╭─ Data listing

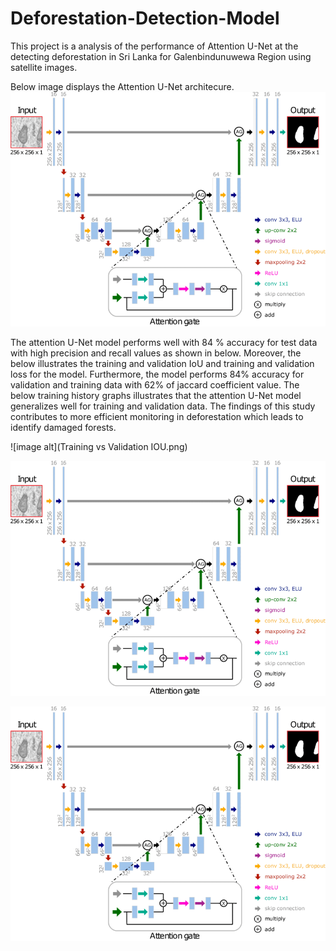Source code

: # Deforestation-Detection-Model

This project is a analysis of the performance of Attention U-Net at the detecting deforestation in Sri Lanka for Galenbindunuwewa Region using satellite images.

Below image displays the Attention U-Net architecure. 
![image alt](https://github.com/AyeshaChandrasena/Deforestation-Detection-using-Attention-U-Net-Model/blob/4f8b620da8ea36a95c66ad4b61d00600f4264c4e/Example-of-2D-Attention-U-Net-architecture-with-3-downsampling-levels-and-detailed.png)

The attention U-Net model performs well with 84 % accuracy for test data with high precision and recall values as shown in below. Moreover, the below illustrates the training and validation IoU and training and validation loss for the model. Furthermore, the model performs 84% accuracy for validation and training data with 62% of jaccard coefficient value. The below training history graphs illustrates that the attention U-Net model generalizes well for training and validation data. The findings of this study contributes to more efficient monitoring in deforestation which leads to identify damaged forests.

![image alt](Training vs Validation IOU.png)

![image alt](https://github.com/AyeshaChandrasena/Deforestation-Detection-using-Attention-U-Net-Model/blob/4f8b620da8ea36a95c66ad4b61d00600f4264c4e/Example-of-2D-Attention-U-Net-architecture-with-3-downsampling-levels-and-detailed.png)

![image alt](https://github.com/AyeshaChandrasena/Deforestation-Detection-using-Attention-U-Net-Model/blob/4f8b620da8ea36a95c66ad4b61d00600f4264c4e/Example-of-2D-Attention-U-Net-architecture-with-3-downsampling-levels-and-detailed.png)
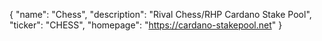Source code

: {
  "name": "Chess",
  "description": "Rival Chess/RHP Cardano Stake Pool",
  "ticker": "CHESS",
  "homepage": "https://cardano-stakepool.net"
}
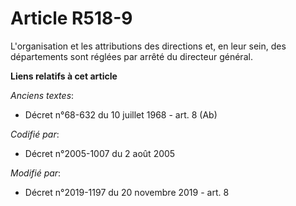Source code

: # Article R518-9

L'organisation et les attributions des directions et, en leur sein, des départements sont réglées par arrêté du directeur
général.

**Liens relatifs à cet article**

_Anciens textes_:

  - Décret n°68-632 du 10 juillet 1968 - art. 8 (Ab)

_Codifié par_:

  - Décret n°2005-1007 du 2 août 2005

_Modifié par_:

  - Décret n°2019-1197 du 20 novembre 2019 - art. 8
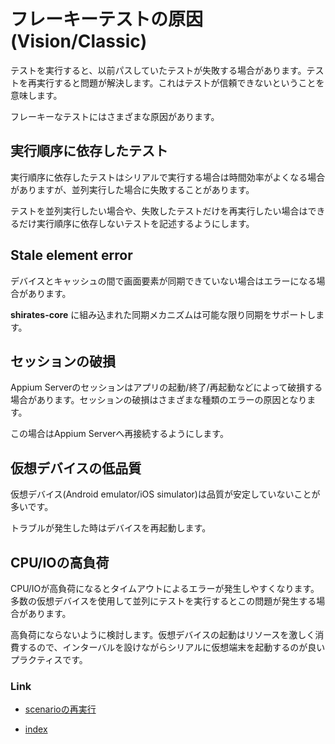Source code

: # フレーキーテストの原因 (Vision/Classic)

テストを実行すると、以前パスしていたテストが失敗する場合があります。テストを再実行すると問題が解決します。これはテストが信頼できないということを意味します。

フレーキーなテストにはさまざまな原因があります。

## 実行順序に依存したテスト

実行順序に依存したテストはシリアルで実行する場合は時間効率がよくなる場合がありますが、並列実行した場合に失敗することがあります。

テストを並列実行したい場合や、失敗したテストだけを再実行したい場合はできるだけ実行順序に依存しないテストを記述するようにします。

## Stale element error

デバイスとキャッシュの間で画面要素が同期できていない場合はエラーになる場合があります。

**shirates-core** に組み込まれた同期メカニズムは可能な限り同期をサポートします。

## セッションの破損

Appium Serverのセッションはアプリの起動/終了/再起動などによって破損する場合があります。セッションの破損はさまざまな種類のエラーの原因となります。

この場合はAppium Serverへ再接続するようにします。

## 仮想デバイスの低品質

仮想デバイス(Android emulator/iOS simulator)は品質が安定していないことが多いです。

トラブルが発生した時はデバイスを再起動します。

## CPU/IOの高負荷

CPU/IOが高負荷になるとタイムアウトによるエラーが発生しやすくなります。多数の仮想デバイスを使用して並列にテストを実行するとこの問題が発生する場合があります。

高負荷にならないように検討します。仮想デバイスの起動はリソースを激しく消費するので、インターバルを設けながらシリアルに仮想端末を起動するのが良いプラクティスです。

### Link

- [scenarioの再実行](rerun_scenario_ja.md)


- [index](../../classic/index_ja.md)
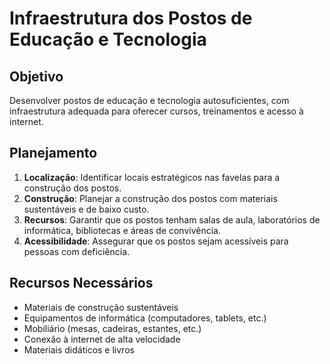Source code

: 
# Infraestrutura dos Postos de Educação e Tecnologia

## Objetivo
Desenvolver postos de educação e tecnologia autosuficientes, com infraestrutura adequada para oferecer cursos, treinamentos e acesso à internet.

## Planejamento
1. **Localização**: Identificar locais estratégicos nas favelas para a construção dos postos.
2. **Construção**: Planejar a construção dos postos com materiais sustentáveis e de baixo custo.
3. **Recursos**: Garantir que os postos tenham salas de aula, laboratórios de informática, bibliotecas e áreas de convivência.
4. **Acessibilidade**: Assegurar que os postos sejam acessíveis para pessoas com deficiência.

## Recursos Necessários
- Materiais de construção sustentáveis
- Equipamentos de informática (computadores, tablets, etc.)
- Mobiliário (mesas, cadeiras, estantes, etc.)
- Conexão à internet de alta velocidade
- Materiais didáticos e livros
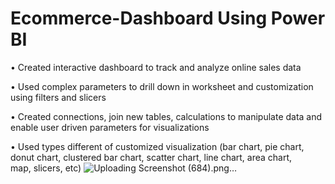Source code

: # Ecommerce-Dashboard Using Power BI
• Created interactive dashboard to track and analyze online sales data

• Used complex parameters to drill down in worksheet and customization using filters and slicers

• Created connections, join new tables, calculations to manipulate data and enable user driven parameters for visualizations

• Used types different of customized visualization (bar chart, pie chart, donut chart, clustered bar chart, scatter chart, line chart, area chart, map, slicers, etc)
![Uploading Screenshot (684).png…]()

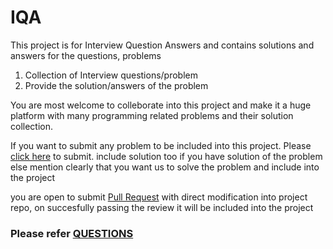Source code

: # IQA
This project is for Interview Question Answers
and contains solutions and answers for the questions, problems

1. Collection of Interview questions/problem
2. Provide the solution/answers of the problem

You are most welcome to colleborate into this project and make it a huge platform with many programming related problems and their solution collection.

If you want to submit any problem to be included into this project.
Please [click here](https://github.com/AshishNamdev/interview_questions/issues/new) to submit.
include solution too if you have solution of the problem else mention clearly that you want us to solve the problem and include into the project

you are open to submit [Pull Request](https://github.com/AshishNamdev/interview_questions/compare) with direct modification into project repo, on succesfully passing the review it will be included into the project

### Please refer [QUESTIONS](questions/QUESTIONS.md)
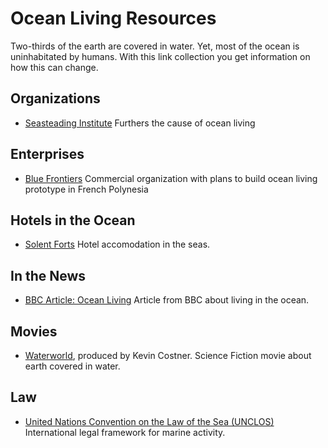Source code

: # Ocean Living Resources

Two-thirds of the earth are covered in water. Yet, most of the ocean is uninhabitated by humans. With this link collection you  get information on how this can change.

## Organizations

* [Seasteading Institute](https://www.seasteading.org/) Furthers the cause of ocean living

## Enterprises

* [Blue Frontiers](https://www.blue-frontiers.com/en/) Commercial organization with plans to build ocean living prototype in French Polynesia

## Hotels in the Ocean

* [Solent Forts](https://solentforts.com/) Hotel accomodation in the seas.

## In the News

* [BBC Article: Ocean Living](http://www.bbc.com/future/story/20131101-living-on-the-ocean) Article from BBC about living in the ocean.

## Movies

* [Waterworld](https://en.wikipedia.org/wiki/Waterworld), produced by Kevin Costner. Science Fiction movie about earth covered in water.

## Law

* [United Nations Convention on the Law of the Sea (UNCLOS)](https://www.iucn.org/theme/marine-and-polar/our-work/international-ocean-governance/unclos) International legal framework for marine activity.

╰─

# Problem details
The whole listing above is to be printed again exactly; pictures stay out of it.

# Result of the task
Source code

: # Deforestation-Detection-Model

This project is a analysis of the performance of Attention U-Net at the detecting deforestation in Sri Lanka for Galenbindunuwewa Region using satellite images.

Below image displays the Attention U-Net architecure. 
![image alt](https://github.com/AyeshaChandrasena/Deforestation-Detection-using-Attention-U-Net-Model/blob/4f8b620da8ea36a95c66ad4b61d00600f4264c4e/Example-of-2D-Attention-U-Net-architecture-with-3-downsampling-levels-and-detailed.png)

The attention U-Net model performs well with 84 % accuracy for test data with high precision and recall values as shown in below. Moreover, the below illustrates the training and validation IoU and training and validation loss for the model. Furthermore, the model performs 84% accuracy for validation and training data with 62% of jaccard coefficient value. The below training history graphs illustrates that the attention U-Net model generalizes well for training and validation data. The findings of this study contributes to more efficient monitoring in deforestation which leads to identify damaged forests.

![image alt](Training vs Validation IOU.png)

![image alt](https://github.com/AyeshaChandrasena/Deforestation-Detection-using-Attention-U-Net-Model/blob/4f8b620da8ea36a95c66ad4b61d00600f4264c4e/Example-of-2D-Attention-U-Net-architecture-with-3-downsampling-levels-and-detailed.png)

![image alt](https://github.com/AyeshaChandrasena/Deforestation-Detection-using-Attention-U-Net-Model/blob/4f8b620da8ea36a95c66ad4b61d00600f4264c4e/Example-of-2D-Attention-U-Net-architecture-with-3-downsampling-levels-and-detailed.png)
Source code

: {
  "name": "Chess",
  "description": "Rival Chess/RHP Cardano Stake Pool",
  "ticker": "CHESS",
  "homepage": "https://cardano-stakepool.net"
}
Source code

: # Article R518-9

L'organisation et les attributions des directions et, en leur sein, des départements sont réglées par arrêté du directeur
général.

**Liens relatifs à cet article**

_Anciens textes_:

  - Décret n°68-632 du 10 juillet 1968 - art. 8 (Ab)

_Codifié par_:

  - Décret n°2005-1007 du 2 août 2005

_Modifié par_:

  - Décret n°2019-1197 du 20 novembre 2019 - art. 8
Source code

: # フレーキーテストの原因 (Vision/Classic)

テストを実行すると、以前パスしていたテストが失敗する場合があります。テストを再実行すると問題が解決します。これはテストが信頼できないということを意味します。

フレーキーなテストにはさまざまな原因があります。

## 実行順序に依存したテスト

実行順序に依存したテストはシリアルで実行する場合は時間効率がよくなる場合がありますが、並列実行した場合に失敗することがあります。

テストを並列実行したい場合や、失敗したテストだけを再実行したい場合はできるだけ実行順序に依存しないテストを記述するようにします。

## Stale element error

デバイスとキャッシュの間で画面要素が同期できていない場合はエラーになる場合があります。

**shirates-core** に組み込まれた同期メカニズムは可能な限り同期をサポートします。

## セッションの破損

Appium Serverのセッションはアプリの起動/終了/再起動などによって破損する場合があります。セッションの破損はさまざまな種類のエラーの原因となります。

この場合はAppium Serverへ再接続するようにします。

## 仮想デバイスの低品質

仮想デバイス(Android emulator/iOS simulator)は品質が安定していないことが多いです。

トラブルが発生した時はデバイスを再起動します。

## CPU/IOの高負荷

CPU/IOが高負荷になるとタイムアウトによるエラーが発生しやすくなります。多数の仮想デバイスを使用して並列にテストを実行するとこの問題が発生する場合があります。

高負荷にならないように検討します。仮想デバイスの起動はリソースを激しく消費するので、インターバルを設けながらシリアルに仮想端末を起動するのが良いプラクティスです。

### Link

- [scenarioの再実行](rerun_scenario_ja.md)


- [index](../../classic/index_ja.md)
Source code

: 
# Infraestrutura dos Postos de Educação e Tecnologia

## Objetivo
Desenvolver postos de educação e tecnologia autosuficientes, com infraestrutura adequada para oferecer cursos, treinamentos e acesso à internet.

## Planejamento
1. **Localização**: Identificar locais estratégicos nas favelas para a construção dos postos.
2. **Construção**: Planejar a construção dos postos com materiais sustentáveis e de baixo custo.
3. **Recursos**: Garantir que os postos tenham salas de aula, laboratórios de informática, bibliotecas e áreas de convivência.
4. **Acessibilidade**: Assegurar que os postos sejam acessíveis para pessoas com deficiência.

## Recursos Necessários
- Materiais de construção sustentáveis
- Equipamentos de informática (computadores, tablets, etc.)
- Mobiliário (mesas, cadeiras, estantes, etc.)
- Conexão à internet de alta velocidade
- Materiais didáticos e livros
Source code

: # Ecommerce-Dashboard Using Power BI
• Created interactive dashboard to track and analyze online sales data

• Used complex parameters to drill down in worksheet and customization using filters and slicers

• Created connections, join new tables, calculations to manipulate data and enable user driven parameters for visualizations

• Used types different of customized visualization (bar chart, pie chart, donut chart, clustered bar chart, scatter chart, line chart, area chart, map, slicers, etc)
![Uploading Screenshot (684).png…]()

Source code

: # IQA
This project is for Interview Question Answers
and contains solutions and answers for the questions, problems

1. Collection of Interview questions/problem
2. Provide the solution/answers of the problem

You are most welcome to colleborate into this project and make it a huge platform with many programming related problems and their solution collection.

If you want to submit any problem to be included into this project.
Please [click here](https://github.com/AshishNamdev/interview_questions/issues/new) to submit.
include solution too if you have solution of the problem else mention clearly that you want us to solve the problem and include into the project

you are open to submit [Pull Request](https://github.com/AshishNamdev/interview_questions/compare) with direct modification into project repo, on succesfully passing the review it will be included into the project

### Please refer [QUESTIONS](questions/QUESTIONS.md)
Source code

: # Ocean Living Resources

Two-thirds of the earth are covered in water. Yet, most of the ocean is uninhabitated by humans. With this link collection you  get information on how this can change.

## Organizations

* [Seasteading Institute](https://www.seasteading.org/) Furthers the cause of ocean living

## Enterprises

* [Blue Frontiers](https://www.blue-frontiers.com/en/) Commercial organization with plans to build ocean living prototype in French Polynesia

## Hotels in the Ocean

* [Solent Forts](https://solentforts.com/) Hotel accomodation in the seas.

## In the News

* [BBC Article: Ocean Living](http://www.bbc.com/future/story/20131101-living-on-the-ocean) Article from BBC about living in the ocean.

## Movies

* [Waterworld](https://en.wikipedia.org/wiki/Waterworld), produced by Kevin Costner. Science Fiction movie about earth covered in water.

## Law

* [United Nations Convention on the Law of the Sea (UNCLOS)](https://www.iucn.org/theme/marine-and-polar/our-work/international-ocean-governance/unclos) International legal framework for marine activity.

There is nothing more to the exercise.